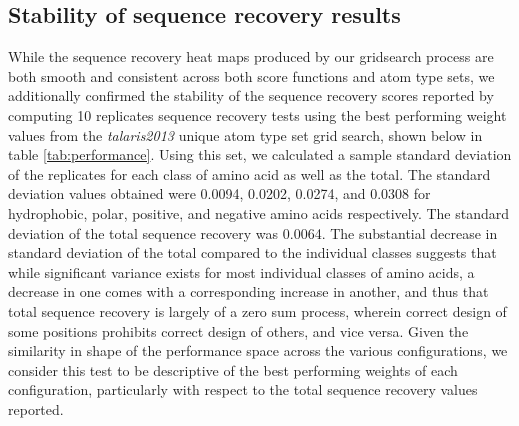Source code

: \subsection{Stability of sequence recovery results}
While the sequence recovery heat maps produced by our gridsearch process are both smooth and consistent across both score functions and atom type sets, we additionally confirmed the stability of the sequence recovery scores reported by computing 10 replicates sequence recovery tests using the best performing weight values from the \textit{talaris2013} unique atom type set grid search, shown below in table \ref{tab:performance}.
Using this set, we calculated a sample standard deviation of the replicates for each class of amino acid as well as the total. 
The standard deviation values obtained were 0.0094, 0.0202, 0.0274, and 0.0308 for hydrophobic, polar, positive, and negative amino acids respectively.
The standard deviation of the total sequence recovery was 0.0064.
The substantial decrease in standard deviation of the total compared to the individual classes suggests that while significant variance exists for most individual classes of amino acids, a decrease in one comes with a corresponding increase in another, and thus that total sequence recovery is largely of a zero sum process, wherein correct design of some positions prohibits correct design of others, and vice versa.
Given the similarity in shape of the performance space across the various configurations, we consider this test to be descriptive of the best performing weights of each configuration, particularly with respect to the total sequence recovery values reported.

• [WORK ORDER]
The required output is the line containing "The substantial decrease" through the last line of the records above, each copied exactly and nothing more.

• [WRITTEN RESPONSE]
The substantial decrease in standard deviation of the total compared to the individual classes suggests that while significant variance exists for most individual classes of amino acids, a decrease in one comes with a corresponding increase in another, and thus that total sequence recovery is largely of a zero sum process, wherein correct design of some positions prohibits correct design of others, and vice versa.
Given the similarity in shape of the performance space across the various configurations, we consider this test to be descriptive of the best performing weights of each configuration, particularly with respect to the total sequence recovery values reported.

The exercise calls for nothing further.